◆ Exercise details
Include only the line with "- identifica cose pericolose" and the lines after it, each reproduced exactly as it stands in the entries below.

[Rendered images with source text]
++++
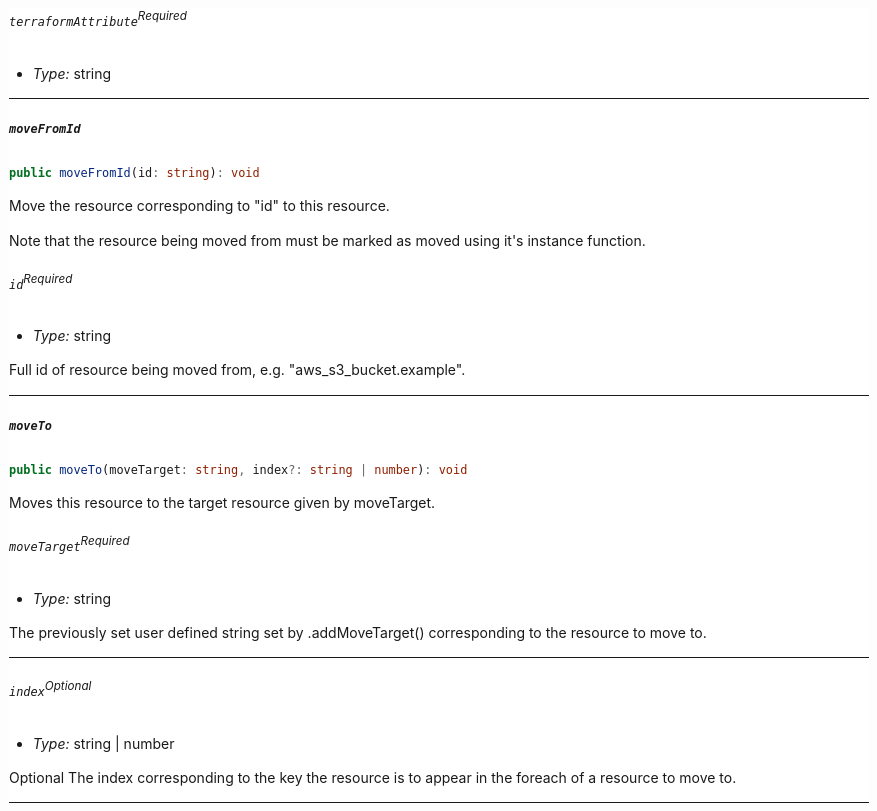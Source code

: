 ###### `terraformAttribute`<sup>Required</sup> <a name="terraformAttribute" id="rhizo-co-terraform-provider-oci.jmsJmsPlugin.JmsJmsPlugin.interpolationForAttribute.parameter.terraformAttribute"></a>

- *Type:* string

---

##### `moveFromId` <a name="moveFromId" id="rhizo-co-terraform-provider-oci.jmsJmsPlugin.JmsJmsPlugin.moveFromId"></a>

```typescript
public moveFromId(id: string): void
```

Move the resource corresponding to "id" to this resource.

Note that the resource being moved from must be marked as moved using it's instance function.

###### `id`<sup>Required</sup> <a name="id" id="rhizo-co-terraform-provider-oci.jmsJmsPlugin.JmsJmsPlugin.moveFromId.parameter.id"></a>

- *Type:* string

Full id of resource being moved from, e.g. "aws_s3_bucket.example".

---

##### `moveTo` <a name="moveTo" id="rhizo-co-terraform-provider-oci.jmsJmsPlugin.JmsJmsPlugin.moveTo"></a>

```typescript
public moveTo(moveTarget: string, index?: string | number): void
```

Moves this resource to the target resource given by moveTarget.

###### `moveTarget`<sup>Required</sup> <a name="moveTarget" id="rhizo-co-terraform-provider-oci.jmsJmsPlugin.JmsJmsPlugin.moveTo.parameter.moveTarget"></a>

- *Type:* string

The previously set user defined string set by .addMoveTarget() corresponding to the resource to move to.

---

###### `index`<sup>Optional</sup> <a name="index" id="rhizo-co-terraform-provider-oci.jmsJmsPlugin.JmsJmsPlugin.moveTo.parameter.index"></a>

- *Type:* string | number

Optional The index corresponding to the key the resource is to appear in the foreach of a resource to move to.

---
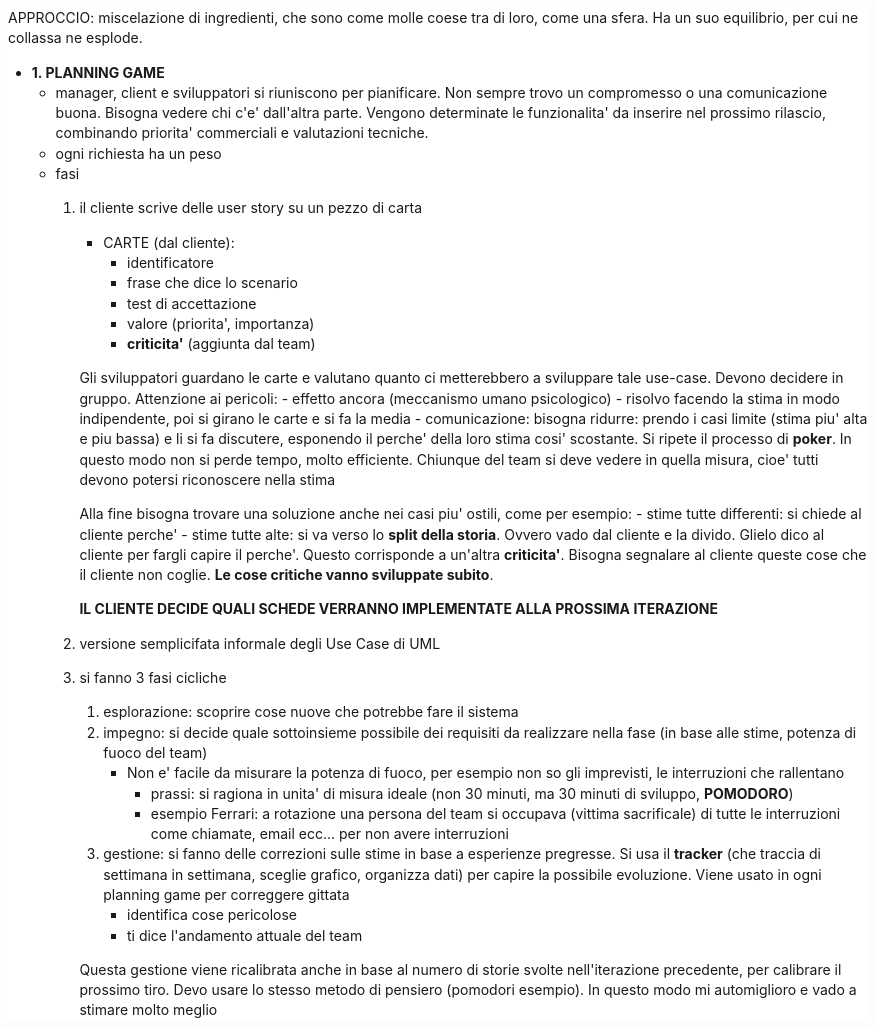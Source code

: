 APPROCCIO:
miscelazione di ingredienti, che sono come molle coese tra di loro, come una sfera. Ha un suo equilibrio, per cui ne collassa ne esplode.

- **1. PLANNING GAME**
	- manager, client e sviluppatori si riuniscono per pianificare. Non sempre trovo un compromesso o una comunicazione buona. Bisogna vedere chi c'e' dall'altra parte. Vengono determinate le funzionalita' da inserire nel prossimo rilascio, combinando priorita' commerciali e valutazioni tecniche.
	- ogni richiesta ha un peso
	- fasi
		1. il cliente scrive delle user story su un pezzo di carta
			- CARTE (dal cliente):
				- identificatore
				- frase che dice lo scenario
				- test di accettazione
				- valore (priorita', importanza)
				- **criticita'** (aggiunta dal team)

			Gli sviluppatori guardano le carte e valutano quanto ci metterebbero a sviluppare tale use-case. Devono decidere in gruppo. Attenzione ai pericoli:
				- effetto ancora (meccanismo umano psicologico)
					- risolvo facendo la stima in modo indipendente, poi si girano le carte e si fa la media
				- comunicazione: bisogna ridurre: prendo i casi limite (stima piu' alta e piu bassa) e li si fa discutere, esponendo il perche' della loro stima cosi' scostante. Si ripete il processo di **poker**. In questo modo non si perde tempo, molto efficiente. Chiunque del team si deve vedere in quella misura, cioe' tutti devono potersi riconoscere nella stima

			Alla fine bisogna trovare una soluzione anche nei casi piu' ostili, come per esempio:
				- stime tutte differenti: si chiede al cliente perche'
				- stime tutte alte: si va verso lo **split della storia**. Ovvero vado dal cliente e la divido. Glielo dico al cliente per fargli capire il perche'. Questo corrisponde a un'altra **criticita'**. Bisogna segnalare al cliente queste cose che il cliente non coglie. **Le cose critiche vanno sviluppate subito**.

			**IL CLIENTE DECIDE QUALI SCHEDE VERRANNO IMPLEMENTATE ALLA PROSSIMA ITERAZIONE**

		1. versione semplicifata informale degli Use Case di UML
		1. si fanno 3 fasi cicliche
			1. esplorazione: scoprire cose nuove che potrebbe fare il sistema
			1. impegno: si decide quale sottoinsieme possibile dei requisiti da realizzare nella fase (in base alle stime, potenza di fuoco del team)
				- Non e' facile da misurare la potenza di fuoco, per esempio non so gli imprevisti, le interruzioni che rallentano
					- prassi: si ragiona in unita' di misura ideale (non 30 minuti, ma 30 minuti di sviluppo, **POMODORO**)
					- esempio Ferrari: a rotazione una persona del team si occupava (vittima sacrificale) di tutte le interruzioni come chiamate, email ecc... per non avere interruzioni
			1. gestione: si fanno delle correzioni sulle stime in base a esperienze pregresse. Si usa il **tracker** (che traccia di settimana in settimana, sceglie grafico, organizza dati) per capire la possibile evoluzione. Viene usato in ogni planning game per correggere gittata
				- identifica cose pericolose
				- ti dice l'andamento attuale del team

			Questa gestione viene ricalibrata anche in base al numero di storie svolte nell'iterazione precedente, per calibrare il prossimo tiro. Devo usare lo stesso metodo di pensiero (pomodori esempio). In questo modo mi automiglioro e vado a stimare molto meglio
++++
◆ Solution to this task
				- identifica cose pericolose
				- ti dice l'andamento attuale del team

			Questa gestione viene ricalibrata anche in base al numero di storie svolte nell'iterazione precedente, per calibrare il prossimo tiro. Devo usare lo stesso metodo di pensiero (pomodori esempio). In questo modo mi automiglioro e vado a stimare molto meglio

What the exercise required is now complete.